Bonaventure Cemetery | Jack Leigh | Telfair Museum of Art | Colonial Park
Georgia On His Mind
by
Mark Seal
What's one main attraction of Savannah? Well, Bonaventure
Cemetery is the place that housed the statue the
Bird Girl,
which is a very famous, if not slightly disturbing, statue [now
housed in the Telfair Museum of Art]. It was originally
photographed by Jack Leigh, who has a gallery there. I've been to
the gallery. It's a really kind of famous place to go. They have
really good art for sale.
So what did you do in the cemetery? Or what did you see?
They have, I think, 60, maybe 70 ghost tours down in Savannah. If
that's what floats your boat, you've hit the jackpot in terms of
the spirit world. I don't think there are as many ghosts in the
world as they have these tours for them. It's a big business. They
will definitely take you around these various cemeteries and give
you the history. But people are spotting the paranormal activity
going on pretty much in every corner of the city.

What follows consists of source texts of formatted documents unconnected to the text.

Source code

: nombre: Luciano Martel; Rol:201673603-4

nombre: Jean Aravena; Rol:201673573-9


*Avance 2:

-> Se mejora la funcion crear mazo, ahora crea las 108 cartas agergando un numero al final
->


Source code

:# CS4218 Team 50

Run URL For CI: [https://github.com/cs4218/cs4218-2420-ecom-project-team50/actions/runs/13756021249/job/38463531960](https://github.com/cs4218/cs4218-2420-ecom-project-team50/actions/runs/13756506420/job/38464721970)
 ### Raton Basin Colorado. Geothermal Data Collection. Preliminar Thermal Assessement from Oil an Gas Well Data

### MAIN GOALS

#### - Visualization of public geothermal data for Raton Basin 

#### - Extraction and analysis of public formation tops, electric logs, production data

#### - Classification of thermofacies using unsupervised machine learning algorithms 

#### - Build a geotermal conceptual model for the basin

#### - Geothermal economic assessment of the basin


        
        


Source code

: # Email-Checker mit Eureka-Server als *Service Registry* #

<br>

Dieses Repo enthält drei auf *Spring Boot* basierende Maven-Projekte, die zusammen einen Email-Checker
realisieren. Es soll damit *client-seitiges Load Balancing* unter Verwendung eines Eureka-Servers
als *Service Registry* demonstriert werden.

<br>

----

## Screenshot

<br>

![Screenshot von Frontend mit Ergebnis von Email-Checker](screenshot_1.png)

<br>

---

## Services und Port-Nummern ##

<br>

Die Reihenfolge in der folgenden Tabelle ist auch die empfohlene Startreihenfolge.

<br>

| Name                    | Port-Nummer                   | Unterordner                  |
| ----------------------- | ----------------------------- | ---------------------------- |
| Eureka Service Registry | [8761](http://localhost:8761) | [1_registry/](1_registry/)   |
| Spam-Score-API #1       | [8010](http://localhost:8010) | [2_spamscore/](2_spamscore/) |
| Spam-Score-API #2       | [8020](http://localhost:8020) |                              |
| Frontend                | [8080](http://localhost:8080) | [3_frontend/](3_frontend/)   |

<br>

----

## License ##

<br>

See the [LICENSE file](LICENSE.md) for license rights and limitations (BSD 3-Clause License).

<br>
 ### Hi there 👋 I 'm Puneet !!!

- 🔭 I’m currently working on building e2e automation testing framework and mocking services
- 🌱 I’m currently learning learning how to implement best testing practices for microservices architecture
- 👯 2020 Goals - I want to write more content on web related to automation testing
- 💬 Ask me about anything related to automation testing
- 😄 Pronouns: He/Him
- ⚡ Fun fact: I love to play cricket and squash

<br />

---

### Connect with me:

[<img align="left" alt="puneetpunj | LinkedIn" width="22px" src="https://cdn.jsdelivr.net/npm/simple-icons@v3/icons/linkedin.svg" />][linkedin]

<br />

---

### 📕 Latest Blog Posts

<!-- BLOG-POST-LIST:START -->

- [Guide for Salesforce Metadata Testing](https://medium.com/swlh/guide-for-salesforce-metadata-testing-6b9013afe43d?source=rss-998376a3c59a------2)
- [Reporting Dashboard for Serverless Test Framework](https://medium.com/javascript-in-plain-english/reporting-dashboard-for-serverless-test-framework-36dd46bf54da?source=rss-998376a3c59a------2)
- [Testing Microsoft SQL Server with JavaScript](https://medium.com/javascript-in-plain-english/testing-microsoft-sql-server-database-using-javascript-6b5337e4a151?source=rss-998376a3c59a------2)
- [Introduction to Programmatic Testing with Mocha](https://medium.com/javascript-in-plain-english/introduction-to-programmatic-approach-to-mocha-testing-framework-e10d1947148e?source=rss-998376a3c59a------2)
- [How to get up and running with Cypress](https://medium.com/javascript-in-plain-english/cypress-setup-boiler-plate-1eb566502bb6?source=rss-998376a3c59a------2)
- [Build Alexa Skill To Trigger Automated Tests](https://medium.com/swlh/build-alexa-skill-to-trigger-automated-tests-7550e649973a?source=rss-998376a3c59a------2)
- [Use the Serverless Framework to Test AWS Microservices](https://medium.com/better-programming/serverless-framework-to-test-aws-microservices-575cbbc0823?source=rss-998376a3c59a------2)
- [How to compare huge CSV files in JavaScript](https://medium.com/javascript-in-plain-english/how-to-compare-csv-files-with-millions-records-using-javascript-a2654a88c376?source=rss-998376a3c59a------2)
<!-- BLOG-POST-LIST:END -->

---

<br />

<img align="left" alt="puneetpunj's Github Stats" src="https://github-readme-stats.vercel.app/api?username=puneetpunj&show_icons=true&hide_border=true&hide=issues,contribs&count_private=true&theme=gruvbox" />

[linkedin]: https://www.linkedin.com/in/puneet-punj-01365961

I've heard there are haunting tours, Old Town trolleys, Savannah
spirits, a pub crawl … Every kind of creepy, paranormal,
freaky, spooky experience you'd want to have is available. For a
price. The cemetery I remember best is Colonial Park. The history
there is amazing because it's not like
Los Angeles, where you see,
you know, here lies so-and-so from 1935 to '74. This is all, like,
eighteenth-century stuff. The weird thing is that a lot of the
locals in the evening hour will show up there in the park with
their dogs and allow the dogs to run free and kind of get their
evening exercise - and the locals will pop open a canteen of their
favorite evening cocktail. They are very, very nice people, and
they all sit around and have a cocktail and watch the dogs running
around in the cemetery. It's one of the more surreal dog parks in
the country, if not the world. My dog, actually, was not used to
gravestones in the parks that he plays in and ran headfirst into a
gravestone at about 20 miles an hour. We had to take him to a local
vet with the help of some friendly Savannah citizens.